= INSTRUCTIONS TO FOLLOW =
Scan the following data for lines with "https" and state how many there are, as a number only.

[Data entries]
::::

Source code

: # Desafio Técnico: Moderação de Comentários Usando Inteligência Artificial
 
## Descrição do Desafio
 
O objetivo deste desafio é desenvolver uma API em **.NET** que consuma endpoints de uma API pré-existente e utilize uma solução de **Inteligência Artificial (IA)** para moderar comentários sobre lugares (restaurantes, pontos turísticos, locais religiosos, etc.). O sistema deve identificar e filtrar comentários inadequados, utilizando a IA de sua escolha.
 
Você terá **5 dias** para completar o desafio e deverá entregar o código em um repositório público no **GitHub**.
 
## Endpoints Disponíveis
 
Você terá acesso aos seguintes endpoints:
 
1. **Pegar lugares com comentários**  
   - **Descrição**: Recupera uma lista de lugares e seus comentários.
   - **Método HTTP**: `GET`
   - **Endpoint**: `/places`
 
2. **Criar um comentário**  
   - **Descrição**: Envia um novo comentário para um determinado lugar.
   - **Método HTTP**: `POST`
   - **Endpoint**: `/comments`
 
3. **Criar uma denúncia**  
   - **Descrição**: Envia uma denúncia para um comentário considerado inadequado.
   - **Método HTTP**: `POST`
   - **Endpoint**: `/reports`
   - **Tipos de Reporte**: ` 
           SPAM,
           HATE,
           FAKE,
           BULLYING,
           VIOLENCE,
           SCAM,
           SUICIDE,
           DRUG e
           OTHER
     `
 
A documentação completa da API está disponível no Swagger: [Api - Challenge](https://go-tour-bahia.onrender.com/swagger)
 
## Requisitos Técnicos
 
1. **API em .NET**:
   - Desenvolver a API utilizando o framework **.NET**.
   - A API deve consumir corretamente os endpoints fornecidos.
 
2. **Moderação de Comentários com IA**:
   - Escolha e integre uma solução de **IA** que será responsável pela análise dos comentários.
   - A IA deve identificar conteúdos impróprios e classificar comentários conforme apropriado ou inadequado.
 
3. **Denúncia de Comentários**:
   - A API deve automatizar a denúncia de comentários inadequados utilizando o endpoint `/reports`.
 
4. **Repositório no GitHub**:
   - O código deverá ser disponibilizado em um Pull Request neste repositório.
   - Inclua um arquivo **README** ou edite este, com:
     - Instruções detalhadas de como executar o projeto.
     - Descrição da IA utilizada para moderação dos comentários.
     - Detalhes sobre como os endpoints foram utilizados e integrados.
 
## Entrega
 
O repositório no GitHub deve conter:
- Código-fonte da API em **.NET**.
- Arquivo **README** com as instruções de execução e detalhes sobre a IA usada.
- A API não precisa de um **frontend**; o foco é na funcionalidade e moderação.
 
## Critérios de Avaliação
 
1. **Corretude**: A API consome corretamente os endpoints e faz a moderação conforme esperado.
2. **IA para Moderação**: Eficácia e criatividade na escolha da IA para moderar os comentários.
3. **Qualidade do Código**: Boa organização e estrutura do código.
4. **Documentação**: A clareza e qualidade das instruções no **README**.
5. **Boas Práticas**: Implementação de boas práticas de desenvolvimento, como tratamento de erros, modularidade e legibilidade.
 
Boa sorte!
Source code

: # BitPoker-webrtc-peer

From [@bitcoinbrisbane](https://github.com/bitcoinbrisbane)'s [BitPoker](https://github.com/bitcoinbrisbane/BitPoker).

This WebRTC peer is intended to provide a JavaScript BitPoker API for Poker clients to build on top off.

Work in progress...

::::

= RESPONSE =
2